What follows is an area in the implementations of LISP, which documentation tends to dance around. What documentation writes about extensively, is how Variables exist in LISP, and how different types of Variables can be used – within the text-syntax of LISP itself. It is important to note, that being able to map Variable-Names to values, is more important than the reverse. I.e., code can name Variables and thus Atoms, such that data structures result, and the Atoms that result within the data structures can be bound to new values rapidly, as LISP is being interpreted. The values of the resulting computations need to be output. But the need is not as strict, for Atoms to be reprinted by their names rapidly.

Further, many types of values associated formally with Variables, can in fact be represented either entirely within one Field, or as Lists again, such that Strings, arbitrary-length Integers etc., can all be printed out easily, starting from Atoms.

Variables are not said to be typed, but rather the objects they point to are. And LISP is said to be strongly typed, in that operations are always forbidden, when attempted on illegal data-types. A “Type-Error” will be generated reliably at run-time, for example, if an attempt is made to evaluate (+ 5 "David") , because "David" is not a number.

It would seem clear, that the fastest test which a LISP Interpreter needs to perform on a value, is whether it references a List or an Atom. And when an attempt is made to Evaluate an Atom, the next question which the interpreter needs to answer, is what data-type is stored in the Atom, to determine whether the instructed operation is in fact legal.
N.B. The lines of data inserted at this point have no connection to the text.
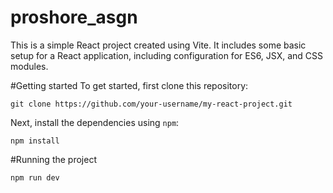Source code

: # proshore_asgn
This is a simple React project created using Vite. It includes some basic setup for a React application, including configuration for ES6, JSX, and CSS modules.

#Getting started
To get started, first clone this repository:
```
git clone https://github.com/your-username/my-react-project.git
```

Next, install the dependencies using `npm`:
```
npm install
```

#Running the project
```
npm run dev
```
1. Since Lists consist of Dotted Pairs, addresses that point to them are bound to point to an even-numbered Address Field Address, if the CDR-field address is derived by incrementing. Originally, the CDR-field was found by decrementing, which gave rise to its name: “Complement Decrement Register”. So then, a pointer to a List would always have pointed to an odd-numbered Address Field, either way because it always pointed to the CAR. Pointing to an alternately-numbered one – to where a CDR would occur in a List – could signal to the Interpreter, that an Atom is being referenced. While this approach only requires that one bit be examined, to reveal whether the current address points to a List or an Atom, the main drawback would be, that whether a value is either, derives only from the Cell which is pointing to it. Some confusion could start, in which certain address fields point to an object as a List, but in which others point to the same objects, potentially, as an Atom. At that point, the binary image might have gotten corrupted, in a way that can easily happen.
But then this would also imply, that every allocated block is an MMAP Object. This might make more sense on a 64-bit machine, where 48-bit look-up tables are impossible. Instead, the size of allocation blocks could be increased to ~1MB, to reduce the number of MMAP Symbols.